— Your assignment —
Every entry in the listing below has to be given again exactly.
════════
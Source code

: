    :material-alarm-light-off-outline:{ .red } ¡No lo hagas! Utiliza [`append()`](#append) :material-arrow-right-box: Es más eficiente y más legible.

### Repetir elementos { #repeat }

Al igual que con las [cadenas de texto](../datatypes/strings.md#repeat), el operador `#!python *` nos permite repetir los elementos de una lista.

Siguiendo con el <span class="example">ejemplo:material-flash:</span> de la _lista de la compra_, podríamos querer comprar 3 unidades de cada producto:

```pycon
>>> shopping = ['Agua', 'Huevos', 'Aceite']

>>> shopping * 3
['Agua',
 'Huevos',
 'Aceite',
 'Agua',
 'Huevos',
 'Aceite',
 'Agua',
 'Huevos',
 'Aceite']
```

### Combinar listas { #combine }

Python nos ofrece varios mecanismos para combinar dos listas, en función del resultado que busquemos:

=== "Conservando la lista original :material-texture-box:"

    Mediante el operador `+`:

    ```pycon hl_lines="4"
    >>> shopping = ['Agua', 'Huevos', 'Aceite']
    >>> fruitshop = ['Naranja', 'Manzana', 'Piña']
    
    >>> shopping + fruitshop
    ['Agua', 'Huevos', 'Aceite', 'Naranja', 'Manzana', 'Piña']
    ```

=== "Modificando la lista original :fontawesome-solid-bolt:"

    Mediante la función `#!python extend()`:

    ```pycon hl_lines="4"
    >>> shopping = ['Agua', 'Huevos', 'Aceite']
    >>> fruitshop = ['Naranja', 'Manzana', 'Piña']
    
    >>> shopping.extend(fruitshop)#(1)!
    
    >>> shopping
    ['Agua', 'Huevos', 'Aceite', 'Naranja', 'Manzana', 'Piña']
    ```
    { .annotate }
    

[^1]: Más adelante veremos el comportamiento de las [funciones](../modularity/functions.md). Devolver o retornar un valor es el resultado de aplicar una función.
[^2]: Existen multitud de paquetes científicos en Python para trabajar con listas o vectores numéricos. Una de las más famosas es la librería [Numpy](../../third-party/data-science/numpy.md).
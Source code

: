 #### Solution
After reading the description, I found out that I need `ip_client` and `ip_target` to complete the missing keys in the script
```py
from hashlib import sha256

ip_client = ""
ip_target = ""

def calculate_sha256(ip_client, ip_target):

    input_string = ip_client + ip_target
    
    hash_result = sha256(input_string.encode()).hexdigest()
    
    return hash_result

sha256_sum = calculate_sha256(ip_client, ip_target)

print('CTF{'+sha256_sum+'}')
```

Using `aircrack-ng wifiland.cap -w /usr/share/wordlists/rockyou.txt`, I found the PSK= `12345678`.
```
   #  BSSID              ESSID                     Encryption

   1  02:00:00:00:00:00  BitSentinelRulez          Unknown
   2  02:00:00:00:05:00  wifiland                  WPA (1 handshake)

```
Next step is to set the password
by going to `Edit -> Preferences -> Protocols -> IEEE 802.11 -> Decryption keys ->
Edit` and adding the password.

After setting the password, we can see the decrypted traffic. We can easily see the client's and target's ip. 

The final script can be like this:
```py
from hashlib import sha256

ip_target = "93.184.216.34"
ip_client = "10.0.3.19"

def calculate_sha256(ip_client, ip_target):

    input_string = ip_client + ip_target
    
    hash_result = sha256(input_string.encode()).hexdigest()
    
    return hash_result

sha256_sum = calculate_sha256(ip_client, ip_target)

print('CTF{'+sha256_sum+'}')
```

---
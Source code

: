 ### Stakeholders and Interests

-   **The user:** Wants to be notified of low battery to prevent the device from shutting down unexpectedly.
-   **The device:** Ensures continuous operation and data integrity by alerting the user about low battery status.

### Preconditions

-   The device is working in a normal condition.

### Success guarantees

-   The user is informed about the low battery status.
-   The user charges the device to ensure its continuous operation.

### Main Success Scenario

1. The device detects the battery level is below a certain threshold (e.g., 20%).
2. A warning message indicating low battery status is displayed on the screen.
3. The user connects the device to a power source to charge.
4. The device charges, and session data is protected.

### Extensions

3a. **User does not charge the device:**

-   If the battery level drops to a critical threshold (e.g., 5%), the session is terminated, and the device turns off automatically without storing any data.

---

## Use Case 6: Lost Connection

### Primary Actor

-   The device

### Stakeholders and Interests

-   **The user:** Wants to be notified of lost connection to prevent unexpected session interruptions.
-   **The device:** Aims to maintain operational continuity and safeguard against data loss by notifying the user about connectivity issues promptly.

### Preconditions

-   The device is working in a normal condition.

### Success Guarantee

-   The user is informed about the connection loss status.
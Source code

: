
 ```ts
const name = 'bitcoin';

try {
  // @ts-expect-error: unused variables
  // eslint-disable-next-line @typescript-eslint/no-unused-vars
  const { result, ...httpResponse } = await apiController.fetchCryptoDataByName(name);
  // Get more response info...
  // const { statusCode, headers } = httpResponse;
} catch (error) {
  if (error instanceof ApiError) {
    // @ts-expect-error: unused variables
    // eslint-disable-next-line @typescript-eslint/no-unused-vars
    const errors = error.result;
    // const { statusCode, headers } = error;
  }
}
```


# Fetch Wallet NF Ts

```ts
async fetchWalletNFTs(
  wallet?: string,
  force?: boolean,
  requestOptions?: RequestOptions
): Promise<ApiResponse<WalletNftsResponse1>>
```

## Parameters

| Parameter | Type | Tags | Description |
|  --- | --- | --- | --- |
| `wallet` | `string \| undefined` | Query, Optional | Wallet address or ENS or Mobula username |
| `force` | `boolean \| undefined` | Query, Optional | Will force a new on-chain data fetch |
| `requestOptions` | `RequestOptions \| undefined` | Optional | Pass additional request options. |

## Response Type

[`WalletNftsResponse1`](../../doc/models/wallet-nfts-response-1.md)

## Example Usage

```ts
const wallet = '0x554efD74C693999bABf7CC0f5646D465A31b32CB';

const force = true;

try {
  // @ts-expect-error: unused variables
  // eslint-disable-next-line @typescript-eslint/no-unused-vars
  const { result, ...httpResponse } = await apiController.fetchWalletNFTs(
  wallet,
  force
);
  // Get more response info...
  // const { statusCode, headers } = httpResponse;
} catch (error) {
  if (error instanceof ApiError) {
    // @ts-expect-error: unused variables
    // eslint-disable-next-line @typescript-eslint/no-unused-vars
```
════════
— Completed task —
Source code

:    :material-alarm-light-off-outline:{ .red } ¡No lo hagas! Utiliza [`append()`](#append) :material-arrow-right-box: Es más eficiente y más legible.

### Repetir elementos { #repeat }

Al igual que con las [cadenas de texto](../datatypes/strings.md#repeat), el operador `#!python *` nos permite repetir los elementos de una lista.

Siguiendo con el <span class="example">ejemplo:material-flash:</span> de la _lista de la compra_, podríamos querer comprar 3 unidades de cada producto:

```pycon
>>> shopping = ['Agua', 'Huevos', 'Aceite']

>>> shopping * 3
['Agua',
 'Huevos',
 'Aceite',
 'Agua',
 'Huevos',
 'Aceite',
 'Agua',
 'Huevos',
 'Aceite']
```

### Combinar listas { #combine }

Python nos ofrece varios mecanismos para combinar dos listas, en función del resultado que busquemos:

=== "Conservando la lista original :material-texture-box:"

    Mediante el operador `+`:

    ```pycon hl_lines="4"
    >>> shopping = ['Agua', 'Huevos', 'Aceite']
    >>> fruitshop = ['Naranja', 'Manzana', 'Piña']
    
    >>> shopping + fruitshop
    ['Agua', 'Huevos', 'Aceite', 'Naranja', 'Manzana', 'Piña']
    ```

=== "Modificando la lista original :fontawesome-solid-bolt:"

    Mediante la función `#!python extend()`:

    ```pycon hl_lines="4"
    >>> shopping = ['Agua', 'Huevos', 'Aceite']
    >>> fruitshop = ['Naranja', 'Manzana', 'Piña']
    
    >>> shopping.extend(fruitshop)#(1)!
    
    >>> shopping
    ['Agua', 'Huevos', 'Aceite', 'Naranja', 'Manzana', 'Piña']
    ```
    { .annotate }
    

[^1]: Más adelante veremos el comportamiento de las [funciones](../modularity/functions.md). Devolver o retornar un valor es el resultado de aplicar una función.
[^2]: Existen multitud de paquetes científicos en Python para trabajar con listas o vectores numéricos. Una de las más famosas es la librería [Numpy](../../third-party/data-science/numpy.md).
Source code

: #### Solution
After reading the description, I found out that I need `ip_client` and `ip_target` to complete the missing keys in the script
```py
from hashlib import sha256

ip_client = ""
ip_target = ""

def calculate_sha256(ip_client, ip_target):

    input_string = ip_client + ip_target
    
    hash_result = sha256(input_string.encode()).hexdigest()
    
    return hash_result

sha256_sum = calculate_sha256(ip_client, ip_target)

print('CTF{'+sha256_sum+'}')
```

Using `aircrack-ng wifiland.cap -w /usr/share/wordlists/rockyou.txt`, I found the PSK= `12345678`.
```
   #  BSSID              ESSID                     Encryption

   1  02:00:00:00:00:00  BitSentinelRulez          Unknown
   2  02:00:00:00:05:00  wifiland                  WPA (1 handshake)

```
Next step is to set the password
by going to `Edit -> Preferences -> Protocols -> IEEE 802.11 -> Decryption keys ->
Edit` and adding the password.

After setting the password, we can see the decrypted traffic. We can easily see the client's and target's ip. 

The final script can be like this:
```py
from hashlib import sha256

ip_target = "93.184.216.34"
ip_client = "10.0.3.19"

def calculate_sha256(ip_client, ip_target):

    input_string = ip_client + ip_target
    
    hash_result = sha256(input_string.encode()).hexdigest()
    
    return hash_result

sha256_sum = calculate_sha256(ip_client, ip_target)

print('CTF{'+sha256_sum+'}')
```

---
Source code

: ### Stakeholders and Interests

-   **The user:** Wants to be notified of low battery to prevent the device from shutting down unexpectedly.
-   **The device:** Ensures continuous operation and data integrity by alerting the user about low battery status.

### Preconditions

-   The device is working in a normal condition.

### Success guarantees

-   The user is informed about the low battery status.
-   The user charges the device to ensure its continuous operation.

### Main Success Scenario

1. The device detects the battery level is below a certain threshold (e.g., 20%).
2. A warning message indicating low battery status is displayed on the screen.
3. The user connects the device to a power source to charge.
4. The device charges, and session data is protected.

### Extensions

3a. **User does not charge the device:**

-   If the battery level drops to a critical threshold (e.g., 5%), the session is terminated, and the device turns off automatically without storing any data.

---

## Use Case 6: Lost Connection

### Primary Actor

-   The device

### Stakeholders and Interests

-   **The user:** Wants to be notified of lost connection to prevent unexpected session interruptions.
-   **The device:** Aims to maintain operational continuity and safeguard against data loss by notifying the user about connectivity issues promptly.

### Preconditions

-   The device is working in a normal condition.

### Success Guarantee

-   The user is informed about the connection loss status.
Source code

:
 ```ts
const name = 'bitcoin';

try {
  // @ts-expect-error: unused variables
  // eslint-disable-next-line @typescript-eslint/no-unused-vars
  const { result, ...httpResponse } = await apiController.fetchCryptoDataByName(name);
  // Get more response info...
  // const { statusCode, headers } = httpResponse;
} catch (error) {
  if (error instanceof ApiError) {
    // @ts-expect-error: unused variables
    // eslint-disable-next-line @typescript-eslint/no-unused-vars
    const errors = error.result;
    // const { statusCode, headers } = error;
  }
}
```


# Fetch Wallet NF Ts

```ts
async fetchWalletNFTs(
  wallet?: string,
  force?: boolean,
  requestOptions?: RequestOptions
): Promise<ApiResponse<WalletNftsResponse1>>
```

## Parameters

| Parameter | Type | Tags | Description |
|  --- | --- | --- | --- |
| `wallet` | `string \| undefined` | Query, Optional | Wallet address or ENS or Mobula username |
| `force` | `boolean \| undefined` | Query, Optional | Will force a new on-chain data fetch |
| `requestOptions` | `RequestOptions \| undefined` | Optional | Pass additional request options. |

## Response Type

[`WalletNftsResponse1`](../../doc/models/wallet-nfts-response-1.md)

## Example Usage

```ts
const wallet = '0x554efD74C693999bABf7CC0f5646D465A31b32CB';

const force = true;

try {
  // @ts-expect-error: unused variables
  // eslint-disable-next-line @typescript-eslint/no-unused-vars
  const { result, ...httpResponse } = await apiController.fetchWalletNFTs(
  wallet,
  force
);
  // Get more response info...
  // const { statusCode, headers } = httpResponse;
} catch (error) {
  if (error instanceof ApiError) {
    // @ts-expect-error: unused variables
    // eslint-disable-next-line @typescript-eslint/no-unused-vars
```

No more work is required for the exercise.